Her heart sinks like a thousand pounds of lead, but she won’t let him see it. Instead, she mutely pulls her pistol out of its hip holster and places it on the desk. “Thank you, Carolina,” he says quietly.

This is it - her last chance to say something to him - and all she can manage is, “Goodbye, sir.”

York has a light hand at her elbow as they start to leave the room, but before they go, Leonard says, “Carolina?”

She stops, not even sure what she’s hoping to hear but knowing it’s something, anything - “Yes?”

“You were my greatest creation.”

It falls horribly, twistingly flat, because she is not just his _creation_ , she is not just one of his digital toys. “No,” she says. “I’m much more than that,” and leaves.

She and York walk down the endless halls in silence, and not until they’re outside, in the fading autumn sunlight, does either one of them say something. “I’m sorry,” says York quietly.

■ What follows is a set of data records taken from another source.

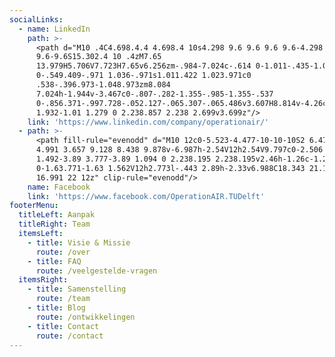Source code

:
 ```yaml
---
socialLinks:
  - name: LinkedIn
    path: >-
      <path d="M10 .4C4.698.4.4 4.698.4 10s4.298 9.6 9.6 9.6 9.6-4.298
      9.6-9.6S15.302.4 10 .4zM7.65
      13.979H5.706V7.723H7.65v6.256zm-.984-7.024c-.614 0-1.011-.435-1.011-.973
      0-.549.409-.971 1.036-.971s1.011.422 1.023.971c0
      .538-.396.973-1.048.973zm8.084
      7.024h-1.944v-3.467c0-.807-.282-1.355-.985-1.355-.537
      0-.856.371-.997.728-.052.127-.065.307-.065.486v3.607H8.814v-4.26c0-.781-.025-1.434-.051-1.996h1.689l.089.869h.039c.256-.408.883-1.01
      1.932-1.01 1.279 0 2.238.857 2.238 2.699v3.699z"/>
    link: 'https://www.linkedin.com/company/operationair/'
  - path: >-
      <path fill-rule="evenodd" d="M10 12c0-5.523-4.477-10-10-10S2 6.477 2 12c0
      4.991 3.657 9.128 8.438 9.878v-6.987h-2.54V12h2.54V9.797c0-2.506
      1.492-3.89 3.777-3.89 1.094 0 2.238.195 2.238.195v2.46h-1.26c-1.243
      0-1.63.771-1.63 1.562V12h2.773l-.443 2.89h-2.33v6.988C18.343 21.128 22
      16.991 22 12z" clip-rule="evenodd"/>
    name: Facebook
    link: 'https://www.facebook.com/OperationAIR.TUDelft'
footerMenu:
  titleLeft: Aanpak
  titleRight: Team
  itemsLeft:
    - title: Visie & Missie
      route: /over
    - title: FAQ
      route: /veelgestelde-vragen
  itemsRight:
    - title: Samenstelling
      route: /team
    - title: Blog
      route: /ontwikkelingen
    - title: Contact
      route: /contact
---
```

Carolina just looks at him, and then he’s pulling her into a hug, or as much of one as he can manage with their bulky armor, and she finds herself holding tight to him like he’s her only lifeline. “Hey,” he says softly. “Hey. I’m here.”

Shaking, Carolina grips him tight, staring over his shoulder at nothing, waiting every second to hear a gunshot, even though she knows the sound will never travel through the concrete and metal walls. “Hey,” says York again, and Carolina intensifies her hold until it must be hurting him, even through the armor. “I got you.”

 

“Now what?” says York.

“I don’t know,” sighs Carolina. “Let’s go shoot something.”

 

Sex is rare, given their uncertain lifestyle, but when it happens Carolina makes sure to take full advantage of it. On those nights when they do have just each other, Carolina is greedy, taking as much of York as she can get until her lips are raw and stinging from kisses and there are bruises from fingers on both their thighs. Their naked bodies are lean and hungry, York’s ribs like rebar under Carolina’s hands, his muscles like wires.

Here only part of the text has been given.